==== Data listing

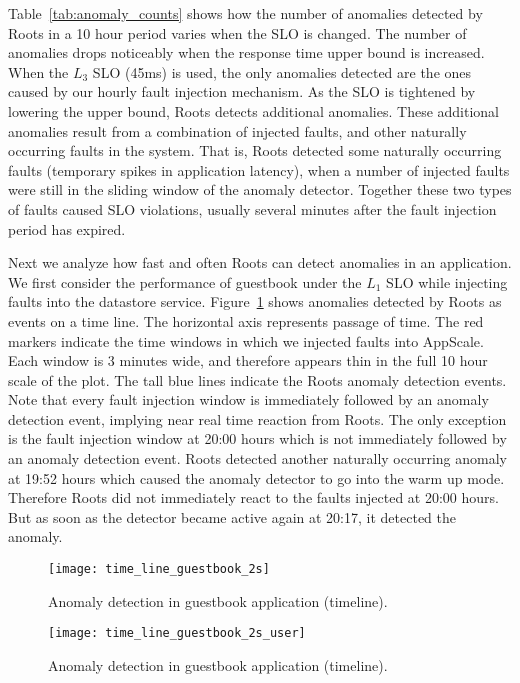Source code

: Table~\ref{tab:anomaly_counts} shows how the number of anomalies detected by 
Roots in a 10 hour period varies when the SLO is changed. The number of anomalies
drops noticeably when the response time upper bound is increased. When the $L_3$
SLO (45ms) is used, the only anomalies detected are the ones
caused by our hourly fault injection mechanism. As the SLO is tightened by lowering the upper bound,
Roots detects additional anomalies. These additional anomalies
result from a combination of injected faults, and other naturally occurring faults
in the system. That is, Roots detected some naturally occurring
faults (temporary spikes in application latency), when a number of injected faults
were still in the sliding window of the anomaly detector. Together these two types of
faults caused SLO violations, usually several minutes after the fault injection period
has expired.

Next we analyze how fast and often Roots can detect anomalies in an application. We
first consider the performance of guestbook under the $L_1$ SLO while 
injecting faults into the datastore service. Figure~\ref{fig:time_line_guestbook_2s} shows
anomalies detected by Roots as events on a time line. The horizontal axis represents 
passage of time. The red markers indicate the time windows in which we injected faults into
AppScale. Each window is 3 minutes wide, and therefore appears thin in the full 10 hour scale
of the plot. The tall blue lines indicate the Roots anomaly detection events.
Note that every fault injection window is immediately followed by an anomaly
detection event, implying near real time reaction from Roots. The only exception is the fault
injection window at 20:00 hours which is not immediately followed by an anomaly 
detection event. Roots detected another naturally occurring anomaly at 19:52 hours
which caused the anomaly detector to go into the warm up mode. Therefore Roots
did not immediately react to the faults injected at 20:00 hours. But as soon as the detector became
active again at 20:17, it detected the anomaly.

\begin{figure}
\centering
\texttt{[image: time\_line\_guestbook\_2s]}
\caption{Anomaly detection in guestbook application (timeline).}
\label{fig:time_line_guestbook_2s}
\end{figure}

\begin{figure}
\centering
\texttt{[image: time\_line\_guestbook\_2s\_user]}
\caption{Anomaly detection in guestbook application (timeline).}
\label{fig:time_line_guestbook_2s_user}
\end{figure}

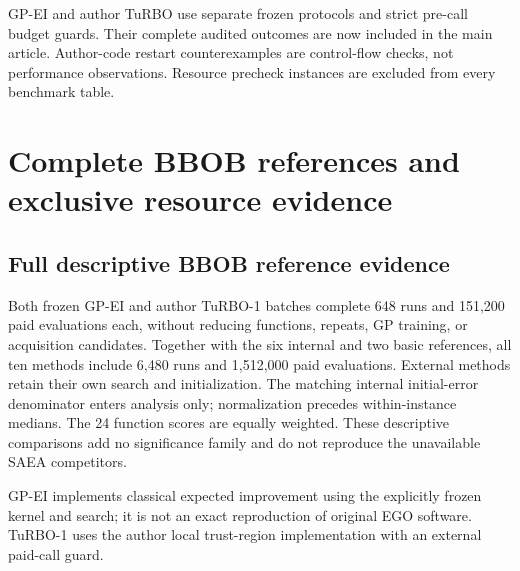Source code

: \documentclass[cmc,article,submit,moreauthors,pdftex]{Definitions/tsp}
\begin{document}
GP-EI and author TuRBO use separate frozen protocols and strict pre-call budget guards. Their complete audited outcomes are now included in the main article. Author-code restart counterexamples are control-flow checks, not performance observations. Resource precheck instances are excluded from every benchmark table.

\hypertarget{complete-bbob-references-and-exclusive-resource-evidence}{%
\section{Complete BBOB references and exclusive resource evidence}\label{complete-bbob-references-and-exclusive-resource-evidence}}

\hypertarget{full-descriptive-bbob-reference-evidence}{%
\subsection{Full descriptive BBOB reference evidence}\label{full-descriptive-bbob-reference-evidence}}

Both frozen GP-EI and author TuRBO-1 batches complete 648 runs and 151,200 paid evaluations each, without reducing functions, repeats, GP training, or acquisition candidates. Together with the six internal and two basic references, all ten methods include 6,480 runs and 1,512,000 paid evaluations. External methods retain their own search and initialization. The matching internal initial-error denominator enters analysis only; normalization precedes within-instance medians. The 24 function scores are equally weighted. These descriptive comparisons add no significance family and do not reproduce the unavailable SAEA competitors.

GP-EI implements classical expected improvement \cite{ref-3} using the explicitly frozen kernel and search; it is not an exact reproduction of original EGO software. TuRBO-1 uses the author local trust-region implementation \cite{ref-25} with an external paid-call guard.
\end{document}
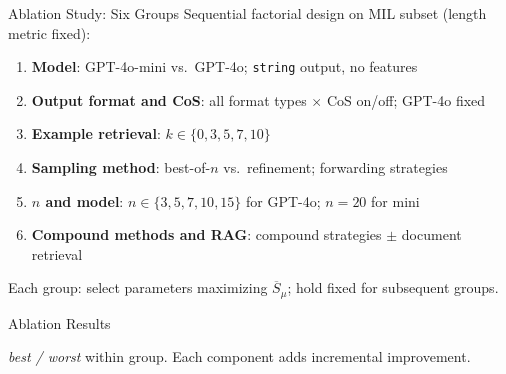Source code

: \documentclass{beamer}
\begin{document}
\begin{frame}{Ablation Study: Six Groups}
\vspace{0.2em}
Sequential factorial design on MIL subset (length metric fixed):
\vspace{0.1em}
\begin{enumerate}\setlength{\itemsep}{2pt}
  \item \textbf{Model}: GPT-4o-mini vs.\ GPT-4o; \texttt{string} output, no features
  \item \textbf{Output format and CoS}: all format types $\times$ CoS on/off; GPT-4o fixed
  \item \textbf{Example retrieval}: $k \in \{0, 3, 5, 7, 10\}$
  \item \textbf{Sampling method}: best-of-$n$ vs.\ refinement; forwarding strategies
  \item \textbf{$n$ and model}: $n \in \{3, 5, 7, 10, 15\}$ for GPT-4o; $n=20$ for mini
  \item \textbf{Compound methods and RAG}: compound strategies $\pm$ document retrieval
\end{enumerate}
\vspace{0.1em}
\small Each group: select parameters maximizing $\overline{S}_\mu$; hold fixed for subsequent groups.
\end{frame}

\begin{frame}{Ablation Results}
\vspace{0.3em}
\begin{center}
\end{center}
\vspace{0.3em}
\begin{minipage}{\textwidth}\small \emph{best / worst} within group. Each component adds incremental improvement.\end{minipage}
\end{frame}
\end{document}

========

▶ Aim of the task
Leave out the pictures and restate, word for word, the lines from the top of the data through the line containing "passage of time.", both included.

▶ Reply
Source code

: Table~\ref{tab:anomaly_counts} shows how the number of anomalies detected by 
Roots in a 10 hour period varies when the SLO is changed. The number of anomalies
drops noticeably when the response time upper bound is increased. When the $L_3$
SLO (45ms) is used, the only anomalies detected are the ones
caused by our hourly fault injection mechanism. As the SLO is tightened by lowering the upper bound,
Roots detects additional anomalies. These additional anomalies
result from a combination of injected faults, and other naturally occurring faults
in the system. That is, Roots detected some naturally occurring
faults (temporary spikes in application latency), when a number of injected faults
were still in the sliding window of the anomaly detector. Together these two types of
faults caused SLO violations, usually several minutes after the fault injection period
has expired.

Next we analyze how fast and often Roots can detect anomalies in an application. We
first consider the performance of guestbook under the $L_1$ SLO while 
injecting faults into the datastore service. Figure~\ref{fig:time_line_guestbook_2s} shows
anomalies detected by Roots as events on a time line. The horizontal axis represents 
passage of time. The red markers indicate the time windows in which we injected faults into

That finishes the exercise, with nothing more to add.